A deep-learning model for predicting post-stroke cognitive impairment based on brain network damage.

BACKGROUND

Post-stroke cognitive impairment (PSCI) is a common and severe complication following acute lacunar stroke (ALS). Due to the limitations of current assessment tools and imaging methods, the early diagnosis of PSCI within 3 months of ALS remaining challenging. This study aimed to develop an effective, reliable, and accurate deep-learning method to predict PSCI within 3 months of ALS.

METHODS

In total, 100 ALS patients were enrolled in the study, of whom 39 were diagnosed with PSCI and 61 were non-PSCI. First, we quantified three-dimensional (3D) gray-matter damage and white-matter tract disconnection, providing both regional damage (RD) and structural disconnection (SDC) higher-dimensional insights into brain network disruption.
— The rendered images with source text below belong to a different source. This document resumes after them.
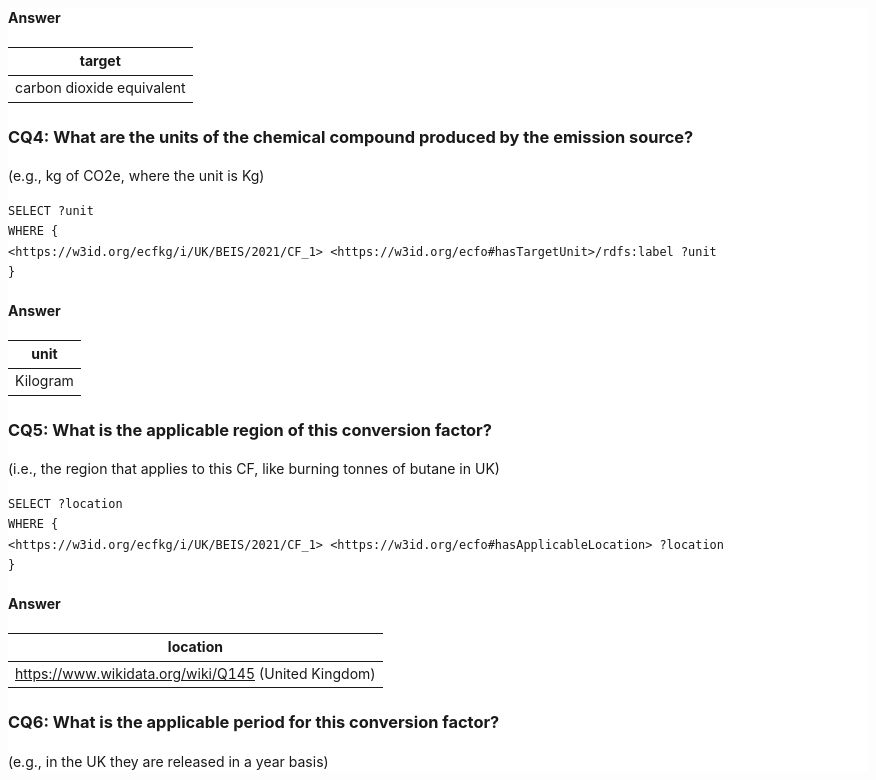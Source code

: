 #### Answer

| target |
|-|
| carbon dioxide equivalent |

### CQ4: What are the units of the chemical compound produced by the emission source?

(e.g., kg of CO2e, where the unit is Kg)

```sparql
SELECT ?unit
WHERE {
<https://w3id.org/ecfkg/i/UK/BEIS/2021/CF_1> <https://w3id.org/ecfo#hasTargetUnit>/rdfs:label ?unit
}
```

#### Answer

| unit |
|-|
| Kilogram |


### CQ5: What is the applicable region of this conversion factor?

(i.e., the region that applies to this CF, like burning tonnes of butane in UK)

```sparql
SELECT ?location
WHERE {
<https://w3id.org/ecfkg/i/UK/BEIS/2021/CF_1> <https://w3id.org/ecfo#hasApplicableLocation> ?location
}
```

#### Answer

| location |
|-|
| https://www.wikidata.org/wiki/Q145 (United Kingdom) |

### CQ6: What is the applicable period for this conversion factor?

(e.g., in the UK they are released in a year basis)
Second, we developed a novel deep-learning model based on ResNet18, integrating 3D RD, SDC, and diffusion-weighted imaging (DWI) to provide a comprehensive analysis of brain network integrity and predict PSCI. Finally, we compared the performance of our method with other methods, and visualized brain network damage associated with PSCI.

RESULTS

Our model showed strong predictive performance and had a mean accuracy (ACC) of 0.820±0.024, an area under the curve (AUC) of 0.795±0.068, a sensitivity (SEN) of 0.746±0.121, a specificity (SPE) of 0.869±0.044, and a F1-score (F1) of 0.760±0.050 in the five-fold cross-validation, outperforming existing models. In the PSCI patients, brain network damage significantly affected the salience, default mode, and somatic motor networks.

CONCLUSIONS

This study not only established a model that can accurately predict PSCI, it also identified potential targets for symptom-based treatments, offering new insights into PSCI.